The Tribunal’s later reference at [33] (at CB 175):
“As the applicant did not attend an oral hearing, his claims could not be tested by the Tribunal. The Tribunal has only the information contained in the written material before it from which to make a determination.”
[Emphasis added.]
was said by the applicant now to show that the Tribunal did not have regard to what he said to the delegate at the interview with her which was otherwise before it in writing.
This must be rejected. There is no evidence before the Court to challenge the Tribunal’s clear statement that it determined the matter based on the “written material” before it. That plainly included the delegate’s decision record (here with reference to [19] at CB 169) which contained an extensive account of what was said to have occurred at that interview (CB 9.3 to CB 11.5). The applicant does not now say what additional claims were made at that interview and not recorded in the delegate’s decision record.
At least on a fair reading, the Tribunal’s lack of satisfaction was based on, and included, the delegate’s references to the interview. However, in my view it is not necessary to rely on a fair reading of the decision record to arrive at this conclusion. It is plain in the totality of the Tribunal’s presentation. But in any event a fair reading, that is one that does not scrutinise the record over-zealously with an eye attuned to error, achieves the same result (Minister for Immigration & Ethnic Affairs v Wu Shan Liang [1996] HCA 6; (1996) 185 CLR 259).
Nor does the applicant’s reference in submissions to s.414 of the Act assist him. It is the case that the Tribunal is required by that section to review the delegate’s decision. But the applicant has not explained before the Court how that compels the Tribunal to listen to any audio recording of the delegate’s interview. In the absence of any specificity from the applicant, the Tribunal’s reference to the delegate’s account is sufficient to address the evidence given at the interview.

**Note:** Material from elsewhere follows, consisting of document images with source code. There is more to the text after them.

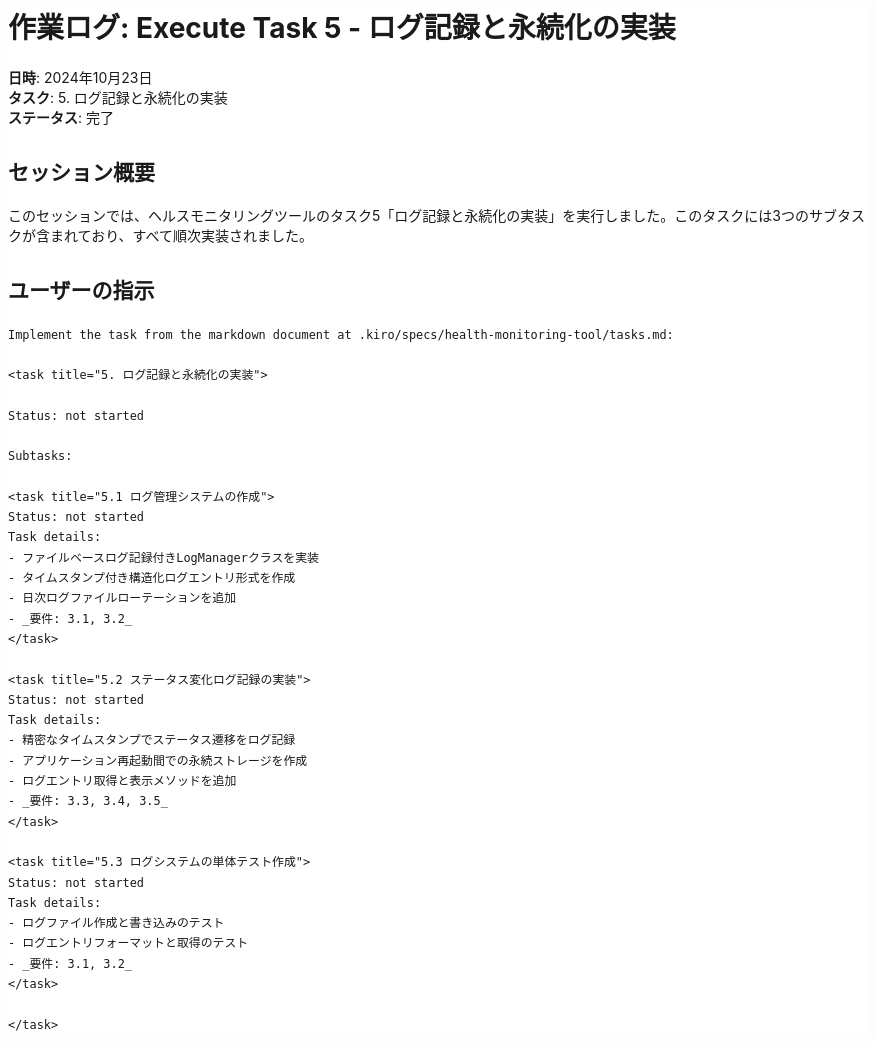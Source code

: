 # 作業ログ: Execute Task 5 - ログ記録と永続化の実装

**日時**: 2024年10月23日  
**タスク**: 5. ログ記録と永続化の実装  
**ステータス**: 完了

## セッション概要

このセッションでは、ヘルスモニタリングツールのタスク5「ログ記録と永続化の実装」を実行しました。このタスクには3つのサブタスクが含まれており、すべて順次実装されました。

## ユーザーの指示

```
Implement the task from the markdown document at .kiro/specs/health-monitoring-tool/tasks.md:
        
<task title="5. ログ記録と永続化の実装">

Status: not started

Subtasks:

<task title="5.1 ログ管理システムの作成">
Status: not started
Task details:
- ファイルベースログ記録付きLogManagerクラスを実装
- タイムスタンプ付き構造化ログエントリ形式を作成
- 日次ログファイルローテーションを追加
- _要件: 3.1, 3.2_
</task>

<task title="5.2 ステータス変化ログ記録の実装">
Status: not started
Task details:
- 精密なタイムスタンプでステータス遷移をログ記録
- アプリケーション再起動間での永続ストレージを作成
- ログエントリ取得と表示メソッドを追加
- _要件: 3.3, 3.4, 3.5_
</task>

<task title="5.3 ログシステムの単体テスト作成">
Status: not started
Task details:
- ログファイル作成と書き込みのテスト
- ログエントリフォーマットと取得のテスト
- _要件: 3.1, 3.2_
</task>

</task>
```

The Minister’s reliance on Htun per Allsop J at 259 (with whom Spender J agreed) is appropriate and provides direction for the current case:
“The requirement to review the decision under s 414 of the Act requires the tribunal to consider the claims of the applicant. To make a decision without having considered all the claims is to fail to complete the exercise of jurisdiction embarked on. The claim or claims and its or their component integers are considerations made mandatorily relevant by the Act for consideration … It is to be distinguished from errant fact finding. The nature and extent of the task of the Tribunal revealed by the terms of the Act … make it clear that the tribunal’s statutorily required task is to examine and deal with the claims for asylum made by the applicant.”
[Emphasis added by the respondent in written submission at [26].]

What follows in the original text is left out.